== Data supplied

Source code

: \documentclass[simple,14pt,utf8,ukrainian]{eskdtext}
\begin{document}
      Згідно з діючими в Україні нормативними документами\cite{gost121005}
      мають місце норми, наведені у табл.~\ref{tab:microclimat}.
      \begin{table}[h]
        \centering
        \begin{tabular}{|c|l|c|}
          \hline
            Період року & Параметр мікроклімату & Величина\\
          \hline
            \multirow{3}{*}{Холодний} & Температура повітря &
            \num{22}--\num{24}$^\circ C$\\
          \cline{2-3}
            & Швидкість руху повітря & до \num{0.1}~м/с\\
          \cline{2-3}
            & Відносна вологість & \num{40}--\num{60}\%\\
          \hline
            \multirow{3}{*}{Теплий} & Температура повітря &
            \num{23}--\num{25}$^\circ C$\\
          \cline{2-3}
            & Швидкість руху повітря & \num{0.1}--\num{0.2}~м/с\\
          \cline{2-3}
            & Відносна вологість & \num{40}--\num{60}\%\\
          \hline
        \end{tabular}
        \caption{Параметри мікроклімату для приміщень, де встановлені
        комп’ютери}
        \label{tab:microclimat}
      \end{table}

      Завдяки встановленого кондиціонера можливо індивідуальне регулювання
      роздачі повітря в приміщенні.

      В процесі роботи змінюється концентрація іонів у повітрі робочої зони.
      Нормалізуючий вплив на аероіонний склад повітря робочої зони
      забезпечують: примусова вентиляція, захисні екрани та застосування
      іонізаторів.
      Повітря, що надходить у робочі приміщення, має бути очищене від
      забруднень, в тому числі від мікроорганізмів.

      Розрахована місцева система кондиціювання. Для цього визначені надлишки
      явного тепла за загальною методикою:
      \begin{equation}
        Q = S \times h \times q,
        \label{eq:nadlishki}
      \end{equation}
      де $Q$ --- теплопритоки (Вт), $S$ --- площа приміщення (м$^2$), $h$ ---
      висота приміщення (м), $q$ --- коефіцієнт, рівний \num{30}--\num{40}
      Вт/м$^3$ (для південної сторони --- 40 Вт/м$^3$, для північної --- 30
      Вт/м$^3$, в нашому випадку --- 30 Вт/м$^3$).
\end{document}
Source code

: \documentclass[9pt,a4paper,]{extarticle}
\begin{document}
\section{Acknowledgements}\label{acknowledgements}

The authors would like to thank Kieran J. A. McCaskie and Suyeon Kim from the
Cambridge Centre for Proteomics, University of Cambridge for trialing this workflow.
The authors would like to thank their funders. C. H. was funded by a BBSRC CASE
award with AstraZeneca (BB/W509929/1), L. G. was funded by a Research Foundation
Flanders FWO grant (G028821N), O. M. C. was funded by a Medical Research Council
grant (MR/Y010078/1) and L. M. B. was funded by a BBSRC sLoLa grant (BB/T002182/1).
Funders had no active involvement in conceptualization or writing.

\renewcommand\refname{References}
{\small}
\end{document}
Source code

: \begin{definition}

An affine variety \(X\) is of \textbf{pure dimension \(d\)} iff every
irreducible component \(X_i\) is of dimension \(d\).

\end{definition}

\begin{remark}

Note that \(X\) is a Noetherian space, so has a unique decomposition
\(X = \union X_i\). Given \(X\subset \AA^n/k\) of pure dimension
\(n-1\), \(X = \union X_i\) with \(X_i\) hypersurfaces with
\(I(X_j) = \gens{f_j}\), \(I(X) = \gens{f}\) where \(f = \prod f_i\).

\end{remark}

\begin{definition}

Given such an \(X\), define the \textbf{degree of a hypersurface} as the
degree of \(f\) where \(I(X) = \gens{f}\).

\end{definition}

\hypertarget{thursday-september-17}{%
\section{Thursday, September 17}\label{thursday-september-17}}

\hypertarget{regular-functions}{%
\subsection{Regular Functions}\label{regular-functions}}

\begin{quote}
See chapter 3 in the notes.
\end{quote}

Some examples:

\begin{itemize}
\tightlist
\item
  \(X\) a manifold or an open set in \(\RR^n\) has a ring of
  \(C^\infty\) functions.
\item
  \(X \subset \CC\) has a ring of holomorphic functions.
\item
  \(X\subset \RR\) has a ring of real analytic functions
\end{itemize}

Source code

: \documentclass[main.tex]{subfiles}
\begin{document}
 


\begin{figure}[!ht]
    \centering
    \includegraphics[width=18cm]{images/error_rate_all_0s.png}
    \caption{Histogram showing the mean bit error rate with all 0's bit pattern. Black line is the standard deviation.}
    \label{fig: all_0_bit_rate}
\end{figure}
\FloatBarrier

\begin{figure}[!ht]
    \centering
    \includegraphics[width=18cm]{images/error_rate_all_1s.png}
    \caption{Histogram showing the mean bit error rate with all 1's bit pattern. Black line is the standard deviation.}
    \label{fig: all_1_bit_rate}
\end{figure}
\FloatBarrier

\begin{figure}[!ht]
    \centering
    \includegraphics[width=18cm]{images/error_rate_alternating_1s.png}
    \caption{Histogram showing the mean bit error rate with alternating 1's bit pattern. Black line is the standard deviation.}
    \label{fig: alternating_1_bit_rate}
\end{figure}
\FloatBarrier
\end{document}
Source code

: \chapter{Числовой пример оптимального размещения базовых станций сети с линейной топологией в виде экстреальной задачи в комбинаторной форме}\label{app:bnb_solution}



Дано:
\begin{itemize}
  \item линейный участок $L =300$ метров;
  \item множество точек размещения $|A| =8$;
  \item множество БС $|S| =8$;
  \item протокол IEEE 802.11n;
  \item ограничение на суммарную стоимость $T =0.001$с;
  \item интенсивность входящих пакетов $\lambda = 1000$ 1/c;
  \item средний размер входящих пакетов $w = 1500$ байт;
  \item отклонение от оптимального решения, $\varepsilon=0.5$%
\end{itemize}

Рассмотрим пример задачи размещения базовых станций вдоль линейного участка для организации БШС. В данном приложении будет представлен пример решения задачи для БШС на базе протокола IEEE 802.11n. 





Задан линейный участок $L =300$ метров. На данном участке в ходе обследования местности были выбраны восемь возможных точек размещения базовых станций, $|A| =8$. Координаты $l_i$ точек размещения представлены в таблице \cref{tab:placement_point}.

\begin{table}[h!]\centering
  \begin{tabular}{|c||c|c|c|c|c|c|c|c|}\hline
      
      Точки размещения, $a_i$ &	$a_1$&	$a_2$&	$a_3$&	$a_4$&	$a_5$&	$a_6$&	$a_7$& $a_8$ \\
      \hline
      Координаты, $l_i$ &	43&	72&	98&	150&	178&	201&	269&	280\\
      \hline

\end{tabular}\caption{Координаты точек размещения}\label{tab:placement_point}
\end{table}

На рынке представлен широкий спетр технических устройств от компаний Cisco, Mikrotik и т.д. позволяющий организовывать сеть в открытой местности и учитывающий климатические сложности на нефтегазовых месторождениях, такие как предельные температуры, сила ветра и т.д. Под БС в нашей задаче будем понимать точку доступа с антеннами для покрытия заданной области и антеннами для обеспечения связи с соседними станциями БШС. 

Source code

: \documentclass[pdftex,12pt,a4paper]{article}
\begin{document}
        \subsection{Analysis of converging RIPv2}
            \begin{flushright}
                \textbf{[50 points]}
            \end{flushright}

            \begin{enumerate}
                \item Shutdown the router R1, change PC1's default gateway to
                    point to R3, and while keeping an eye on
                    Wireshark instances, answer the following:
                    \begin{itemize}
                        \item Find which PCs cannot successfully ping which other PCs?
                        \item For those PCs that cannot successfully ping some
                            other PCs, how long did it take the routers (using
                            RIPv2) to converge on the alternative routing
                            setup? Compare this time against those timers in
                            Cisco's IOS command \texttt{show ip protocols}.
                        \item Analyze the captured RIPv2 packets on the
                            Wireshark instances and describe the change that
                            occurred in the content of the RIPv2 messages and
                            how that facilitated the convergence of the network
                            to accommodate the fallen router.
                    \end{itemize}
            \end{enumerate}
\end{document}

====

Action item
Every line above must appear again in your reply, exactly as written.

Solved problem
Source code

: \documentclass[simple,14pt,utf8,ukrainian]{eskdtext}
\begin{document}
      Згідно з діючими в Україні нормативними документами\cite{gost121005}
      мають місце норми, наведені у табл.~\ref{tab:microclimat}.
      \begin{table}[h]
        \centering
        \begin{tabular}{|c|l|c|}
          \hline
            Період року & Параметр мікроклімату & Величина\\
          \hline
            \multirow{3}{*}{Холодний} & Температура повітря &
            \num{22}--\num{24}$^\circ C$\\
          \cline{2-3}
            & Швидкість руху повітря & до \num{0.1}~м/с\\
          \cline{2-3}
            & Відносна вологість & \num{40}--\num{60}\%\\
          \hline
            \multirow{3}{*}{Теплий} & Температура повітря &
            \num{23}--\num{25}$^\circ C$\\
          \cline{2-3}
            & Швидкість руху повітря & \num{0.1}--\num{0.2}~м/с\\
          \cline{2-3}
            & Відносна вологість & \num{40}--\num{60}\%\\
          \hline
        \end{tabular}
        \caption{Параметри мікроклімату для приміщень, де встановлені
        комп’ютери}
        \label{tab:microclimat}
      \end{table}

      Завдяки встановленого кондиціонера можливо індивідуальне регулювання
      роздачі повітря в приміщенні.

      В процесі роботи змінюється концентрація іонів у повітрі робочої зони.
      Нормалізуючий вплив на аероіонний склад повітря робочої зони
      забезпечують: примусова вентиляція, захисні екрани та застосування
      іонізаторів.
      Повітря, що надходить у робочі приміщення, має бути очищене від
      забруднень, в тому числі від мікроорганізмів.

      Розрахована місцева система кондиціювання. Для цього визначені надлишки
      явного тепла за загальною методикою:
      \begin{equation}
        Q = S \times h \times q,
        \label{eq:nadlishki}
      \end{equation}
      де $Q$ --- теплопритоки (Вт), $S$ --- площа приміщення (м$^2$), $h$ ---
      висота приміщення (м), $q$ --- коефіцієнт, рівний \num{30}--\num{40}
      Вт/м$^3$ (для південної сторони --- 40 Вт/м$^3$, для північної --- 30
      Вт/м$^3$, в нашому випадку --- 30 Вт/м$^3$).
\end{document}
Source code

: \documentclass[9pt,a4paper,]{extarticle}
\begin{document}
\section{Acknowledgements}\label{acknowledgements}

The authors would like to thank Kieran J. A. McCaskie and Suyeon Kim from the
Cambridge Centre for Proteomics, University of Cambridge for trialing this workflow.
The authors would like to thank their funders. C. H. was funded by a BBSRC CASE
award with AstraZeneca (BB/W509929/1), L. G. was funded by a Research Foundation
Flanders FWO grant (G028821N), O. M. C. was funded by a Medical Research Council
grant (MR/Y010078/1) and L. M. B. was funded by a BBSRC sLoLa grant (BB/T002182/1).
Funders had no active involvement in conceptualization or writing.

\renewcommand\refname{References}
{\small}
\end{document}
Source code

: \begin{definition}

An affine variety \(X\) is of \textbf{pure dimension \(d\)} iff every
irreducible component \(X_i\) is of dimension \(d\).

\end{definition}

\begin{remark}

Note that \(X\) is a Noetherian space, so has a unique decomposition
\(X = \union X_i\). Given \(X\subset \AA^n/k\) of pure dimension
\(n-1\), \(X = \union X_i\) with \(X_i\) hypersurfaces with
\(I(X_j) = \gens{f_j}\), \(I(X) = \gens{f}\) where \(f = \prod f_i\).

\end{remark}

\begin{definition}

Given such an \(X\), define the \textbf{degree of a hypersurface} as the
degree of \(f\) where \(I(X) = \gens{f}\).

\end{definition}

\hypertarget{thursday-september-17}{%
\section{Thursday, September 17}\label{thursday-september-17}}

\hypertarget{regular-functions}{%
\subsection{Regular Functions}\label{regular-functions}}

\begin{quote}
See chapter 3 in the notes.
\end{quote}

Some examples:

\begin{itemize}
\tightlist
\item
  \(X\) a manifold or an open set in \(\RR^n\) has a ring of
  \(C^\infty\) functions.
\item
  \(X \subset \CC\) has a ring of holomorphic functions.
\item
  \(X\subset \RR\) has a ring of real analytic functions
\end{itemize}

Source code

: \documentclass[main.tex]{subfiles}
\begin{document}
 


\begin{figure}[!ht]
    \centering
    \includegraphics[width=18cm]{images/error_rate_all_0s.png}
    \caption{Histogram showing the mean bit error rate with all 0's bit pattern. Black line is the standard deviation.}
    \label{fig: all_0_bit_rate}
\end{figure}
\FloatBarrier

\begin{figure}[!ht]
    \centering
    \includegraphics[width=18cm]{images/error_rate_all_1s.png}
    \caption{Histogram showing the mean bit error rate with all 1's bit pattern. Black line is the standard deviation.}
    \label{fig: all_1_bit_rate}
\end{figure}
\FloatBarrier

\begin{figure}[!ht]
    \centering
    \includegraphics[width=18cm]{images/error_rate_alternating_1s.png}
    \caption{Histogram showing the mean bit error rate with alternating 1's bit pattern. Black line is the standard deviation.}
    \label{fig: alternating_1_bit_rate}
\end{figure}
\FloatBarrier
\end{document}
Source code

: \chapter{Числовой пример оптимального размещения базовых станций сети с линейной топологией в виде экстреальной задачи в комбинаторной форме}\label{app:bnb_solution}



Дано:
\begin{itemize}
  \item линейный участок $L =300$ метров;
  \item множество точек размещения $|A| =8$;
  \item множество БС $|S| =8$;
  \item протокол IEEE 802.11n;
  \item ограничение на суммарную стоимость $T =0.001$с;
  \item интенсивность входящих пакетов $\lambda = 1000$ 1/c;
  \item средний размер входящих пакетов $w = 1500$ байт;
  \item отклонение от оптимального решения, $\varepsilon=0.5$%
\end{itemize}

Рассмотрим пример задачи размещения базовых станций вдоль линейного участка для организации БШС. В данном приложении будет представлен пример решения задачи для БШС на базе протокола IEEE 802.11n. 





Задан линейный участок $L =300$ метров. На данном участке в ходе обследования местности были выбраны восемь возможных точек размещения базовых станций, $|A| =8$. Координаты $l_i$ точек размещения представлены в таблице \cref{tab:placement_point}.

\begin{table}[h!]\centering
  \begin{tabular}{|c||c|c|c|c|c|c|c|c|}\hline
      
      Точки размещения, $a_i$ &	$a_1$&	$a_2$&	$a_3$&	$a_4$&	$a_5$&	$a_6$&	$a_7$& $a_8$ \\
      \hline
      Координаты, $l_i$ &	43&	72&	98&	150&	178&	201&	269&	280\\
      \hline

\end{tabular}\caption{Координаты точек размещения}\label{tab:placement_point}
\end{table}

На рынке представлен широкий спетр технических устройств от компаний Cisco, Mikrotik и т.д. позволяющий организовывать сеть в открытой местности и учитывающий климатические сложности на нефтегазовых месторождениях, такие как предельные температуры, сила ветра и т.д. Под БС в нашей задаче будем понимать точку доступа с антеннами для покрытия заданной области и антеннами для обеспечения связи с соседними станциями БШС. 

Source code

: \documentclass[pdftex,12pt,a4paper]{article}
\begin{document}
        \subsection{Analysis of converging RIPv2}
            \begin{flushright}
                \textbf{[50 points]}
            \end{flushright}

            \begin{enumerate}
                \item Shutdown the router R1, change PC1's default gateway to
                    point to R3, and while keeping an eye on
                    Wireshark instances, answer the following:
                    \begin{itemize}
                        \item Find which PCs cannot successfully ping which other PCs?
                        \item For those PCs that cannot successfully ping some
                            other PCs, how long did it take the routers (using
                            RIPv2) to converge on the alternative routing
                            setup? Compare this time against those timers in
                            Cisco's IOS command \texttt{show ip protocols}.
                        \item Analyze the captured RIPv2 packets on the
                            Wireshark instances and describe the change that
                            occurred in the content of the RIPv2 messages and
                            how that facilitated the convergence of the network
                            to accommodate the fallen router.
                    \end{itemize}
            \end{enumerate}
\end{document}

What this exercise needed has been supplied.